The AskPhilosophers logo.

Language

Is there anything to the idea that someone only really understands a concept if she can explain it to someone else? Sometimes I think that the things we know most certainly (such as that 1+1=2) are actually the most difficult to explain.
Accepted:
March 2, 2009

Comments

Jennifer Church
March 8, 2009 (changed March 8, 2009) Permalink

Most concepts get their meaning, at least in part, from their relations to other concepts. The concept of a contract, for example, gets its meaning from its relations to other concepts such as the concept of a promise, the concept of an obligation, the concept of a free agent, and so on. Likewise, the concept of the number two, and the concept of addition, get their meanings from their relations to the concepts of other numbers and other mathematical functions. So understanding what a concept means seems to depend on understanding how it relates to certain other concepts.

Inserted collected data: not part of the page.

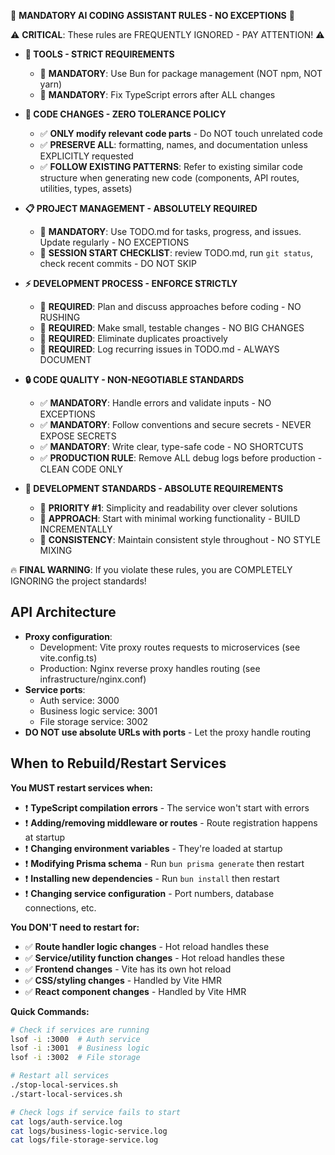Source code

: 🚨 **MANDATORY AI CODING ASSISTANT RULES - NO EXCEPTIONS** 🚨

⚠️ **CRITICAL**: These rules are FREQUENTLY IGNORED - PAY ATTENTION! ⚠️

- **🔧 TOOLS - STRICT REQUIREMENTS**

  - 🛑 **MANDATORY**: Use Bun for package management (NOT npm, NOT yarn)
  - 🛑 **MANDATORY**: Fix TypeScript errors after ALL changes

- **📝 CODE CHANGES - ZERO TOLERANCE POLICY**

  - ✅ **ONLY modify relevant code parts** - Do NOT touch unrelated code
  - ✅ **PRESERVE ALL**: formatting, names, and documentation unless EXPLICITLY requested
  - ✅ **FOLLOW EXISTING PATTERNS**: Refer to existing similar code structure when generating new code (components, API routes, utilities, types, assets)

- **📋 PROJECT MANAGEMENT - ABSOLUTELY REQUIRED**

  - 🔴 **MANDATORY**: Use TODO.md for tasks, progress, and issues. Update regularly - NO EXCEPTIONS
  - 🔴 **SESSION START CHECKLIST**: review TODO.md, run `git status`, check recent commits - DO NOT SKIP

- **⚡ DEVELOPMENT PROCESS - ENFORCE STRICTLY**

  - 🛑 **REQUIRED**: Plan and discuss approaches before coding - NO RUSHING
  - 🛑 **REQUIRED**: Make small, testable changes - NO BIG CHANGES
  - 🛑 **REQUIRED**: Eliminate duplicates proactively
  - 🛑 **REQUIRED**: Log recurring issues in TODO.md - ALWAYS DOCUMENT

- **🔒 CODE QUALITY - NON-NEGOTIABLE STANDARDS**

  - ✅ **MANDATORY**: Handle errors and validate inputs - NO EXCEPTIONS
  - ✅ **MANDATORY**: Follow conventions and secure secrets - NEVER EXPOSE SECRETS
  - ✅ **MANDATORY**: Write clear, type-safe code - NO SHORTCUTS
  - ✅ **PRODUCTION RULE**: Remove ALL debug logs before production - CLEAN CODE ONLY

- **📐 DEVELOPMENT STANDARDS - ABSOLUTE REQUIREMENTS**
  - 🎯 **PRIORITY #1**: Simplicity and readability over clever solutions
  - 🎯 **APPROACH**: Start with minimal working functionality - BUILD INCREMENTALLY
  - 🎯 **CONSISTENCY**: Maintain consistent style throughout - NO STYLE MIXING

🔥 **FINAL WARNING**: If you violate these rules, you are COMPLETELY IGNORING the project standards!

## API Architecture
- **Proxy configuration**:
  - Development: Vite proxy routes requests to microservices (see vite.config.ts)
  - Production: Nginx reverse proxy handles routing (see infrastructure/nginx.conf)
- **Service ports**:
  - Auth service: 3000
  - Business logic service: 3001
  - File storage service: 3002
- **DO NOT use absolute URLs with ports** - Let the proxy handle routing

## When to Rebuild/Restart Services

**You MUST restart services when:**
- ❗ **TypeScript compilation errors** - The service won't start with errors
- ❗ **Adding/removing middleware or routes** - Route registration happens at startup
- ❗ **Changing environment variables** - They're loaded at startup
- ❗ **Modifying Prisma schema** - Run `bun prisma generate` then restart
- ❗ **Installing new dependencies** - Run `bun install` then restart
- ❗ **Changing service configuration** - Port numbers, database connections, etc.

**You DON'T need to restart for:**
- ✅ **Route handler logic changes** - Hot reload handles these
- ✅ **Service/utility function changes** - Hot reload handles these
- ✅ **Frontend changes** - Vite has its own hot reload
- ✅ **CSS/styling changes** - Handled by Vite HMR
- ✅ **React component changes** - Handled by Vite HMR

**Quick Commands:**
```bash
# Check if services are running
lsof -i :3000  # Auth service
lsof -i :3001  # Business logic
lsof -i :3002  # File storage

# Restart all services
./stop-local-services.sh
./start-local-services.sh

# Check logs if service fails to start
cat logs/auth-service.log
cat logs/business-logic-service.log
cat logs/file-storage-service.log
```
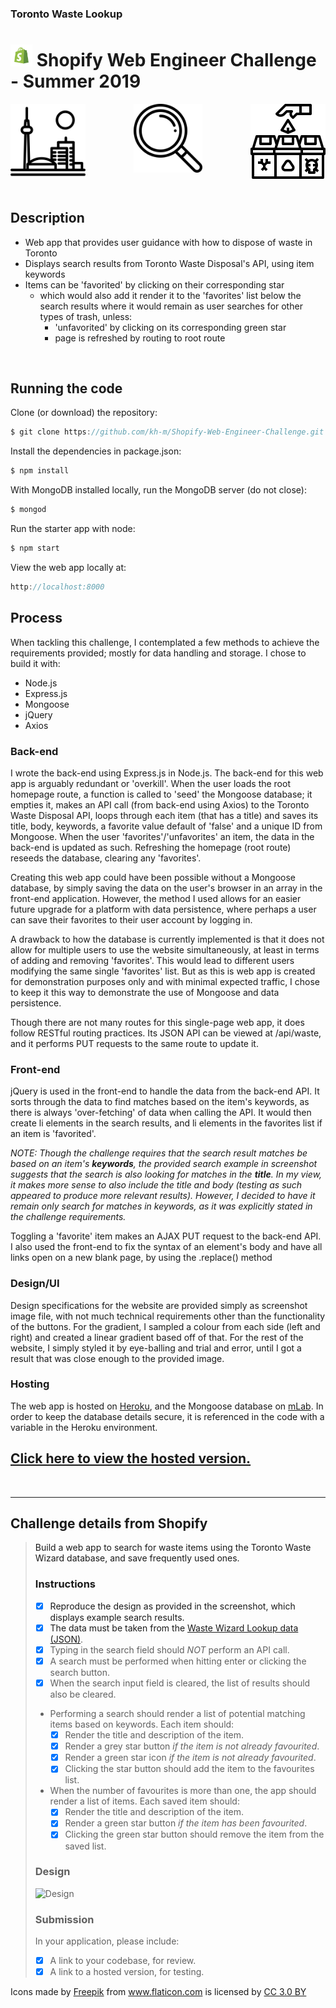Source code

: ### Toronto Waste Lookup

# <img display="inline" top="10" width="35" src="/readme_images/iu.png"> Shopify Web Engineer Challenge - Summer 2019

<p align="center">
<img align="left" src="/readme_images/toronto.svg" height="120"> <img align="center" src="/readme_images/search.svg" width="110"> <img align="right" src="/readme_images/bin.svg" width="120">
</p>

<br>

## Description
* Web app that provides user guidance with how to dispose of waste in Toronto
* Displays search results from Toronto Waste Disposal's API, using item keywords
* Items can be 'favorited' by clicking on their corresponding star
  * which would also add it render it to the 'favorites' list below the search results where it would remain as user searches for other types of trash, unless:
    * 'unfavorited' by clicking on its corresponding green star
    * page is refreshed by routing to root route   
<br>

## Running the code
Clone (or download) the repository:
```javascript
$ git clone https://github.com/kh-m/Shopify-Web-Engineer-Challenge.git
```

Install the dependencies in package.json:
```javascript
$ npm install
```

With MongoDB installed locally, run the MongoDB server (do not close):
```javascript
$ mongod
```
Run the starter app with node:
```javascript
$ npm start
```
View the web app locally at:
```javascript
http://localhost:8000
```


## Process

When tackling this challenge, I contemplated a few methods to achieve the requirements provided; mostly for data handling and storage. I chose to build it with:
* Node.js
* Express.js
* Mongoose
* jQuery
* Axios

### Back-end
<p>I wrote the back-end using Express.js in Node.js. The back-end for this web app is arguably redundant or 'overkill'.
When the user loads the root homepage route, a function is called to 'seed' the Mongoose database; it empties it, makes an API call (from back-end using Axios) to the Toronto Waste Disposal API, loops through each item (that has a title) and saves its title, body, keywords, a favorite value default of 'false' and a unique ID from Mongoose. When the user 'favorites'/'unfavorites' an item, the data in the back-end is updated as such. Refreshing the homepage (root route) reseeds the database, clearing any 'favorites'.</p>
<p>Creating this web app could have been possible without a Mongoose database, by simply saving the data on the user's browser in an array in the front-end application. However, the method I used allows for an easier future upgrade for a platform with data persistence, where perhaps a user can save their favorites to their user account by logging in.</p>
<p>A drawback to how the database is currently implemented is that it does not allow for multiple users to use the website simultaneously, at least in terms of adding and removing 'favorites'. This would lead to different users modifying the same single 'favorites' list. But as this is web app is created for demonstration purposes only and with minimal expected traffic, I chose to keep it this way to demonstrate the use of Mongoose and data persistence.</p>
<p>Though there are not many routes for this single-page web app, it does follow RESTful routing practices. Its JSON API can be viewed at /api/waste, and it performs PUT requests to the same route to update it.</p>

### Front-end
<p>jQuery is used in the front-end to handle the data from the back-end API. It sorts through the data to find matches based on the item's keywords, as there is always 'over-fetching' of data when calling the API. It would then create li elements in the search results, and li elements in the favorites list if an item is 'favorited'.</p>

*NOTE: Though the challenge requires that the search result matches be based on an item's **keywords**, the provided search example in screenshot suggests that the search is also looking for matches in the **title**. In my view, it makes more sense to also include the title and body (testing as such appeared to produce more relevant results). However, I decided to have it remain only search for matches in keywords, as it was explicitly stated in the challenge requirements.*

<p>Toggling a 'favorite' item makes an AJAX PUT request to the back-end API. I also used the front-end to fix the syntax of an element's body and have all links open on a new blank page, by using the .replace() method</p>

### Design/UI
Design specifications for the website are provided simply as screenshot image file, with not much technical requirements other than the functionality of the buttons. For the gradient, I sampled a colour from each side (left and right) and created a linear gradient based off of that. For the rest of the website, I simply styled it by eye-balling and trial and error, until I got a result that was close enough to the provided image.


### Hosting
<p>The web app is hosted on <a href="http://heroku.com">Heroku</a>, and the Mongoose database on <a href="http://mLab.com">mLab</a>. In order to keep the database details secure, it is referenced in the code with a variable in the Heroku environment.</p>

## <a href="https://toronto-waste-disposal.herokuapp.com">Click here to view the hosted version.<a>

<br>
<hr>

## Challenge details from Shopify

>
> Build a web app to search for waste items using the Toronto Waste Wizard database, and save frequently used ones.
>
> ### Instructions
> - [x] Reproduce the design as provided in the screenshot, which displays example search results.
> - [x] The data must be taken from the [Waste Wizard Lookup data (JSON)](https://www.toronto.ca/city-government/data-research-maps/open-data/open-data-catalogue/#5ed40494-a290-7807-d5da-09ab6a56fca2).
> - [x] Typing in the search field should *NOT* perform an API call.
> - [x] A search must be performed when hitting enter or clicking the search button.
> - [x] When the search input field is cleared, the list of results should also be cleared. 
> - Performing a search should render a list of potential matching items based on keywords. Each item should:
>    - [x] Render the title and description of the item.
>    - [x] Render a grey star button *if the item is not already favourited*.
>    - [x] Render a green star icon *if the item is not already favourited*.
>    - [x] Clicking the star button should add the item to the favourites list.
> - When the number of favourites is more than one, the app should render a list of items. Each saved item should:
>    - [x] Render the title and description of the item.
>    - [x] Render a green star button *if the item has been favourited*.
>    - [x] Clicking the green star button should remove the item from the saved list.
> 
> ### Design
> 
> ![Design](http://cdn.shopify.com/static/web-eng-challenge-summer-2019/design.png)
> 
> ### Submission
> 
> In your application, please include: 
> 
> - [x] A link to your codebase, for review.
> - [x] A link to a hosted version, for testing.
> 


<div>Icons made by <a href="https://www.freepik.com/" title="Freepik">Freepik</a> from <a href="https://www.flaticon.com/" 			    title="Flaticon">www.flaticon.com</a> is licensed by <a href="http://creativecommons.org/licenses/by/3.0/" 			    title="Creative Commons BY 3.0" target="_blank">CC 3.0 BY</a></div>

We can be a competent user of a concept, using it appropriately in relation to other concepts, without being able to explain our usage to someone else -- at least not easily, and without extensive prompting. You might be able to enter into contracts, and to do mathematics, for example, without being able to explain what you are doing. In these cases, you have knowledge that you have difficulty explaining. Whether you really understand what you know is not so clear, however; it seems more like knowing how to ride a bicycle without understanding what you are doing. Understanding as opposed to knowledge, then, does seems to require an explicit awareness of the the relevant relations between concepts -- an awareness that also makes it possible to explain one's concepts to others.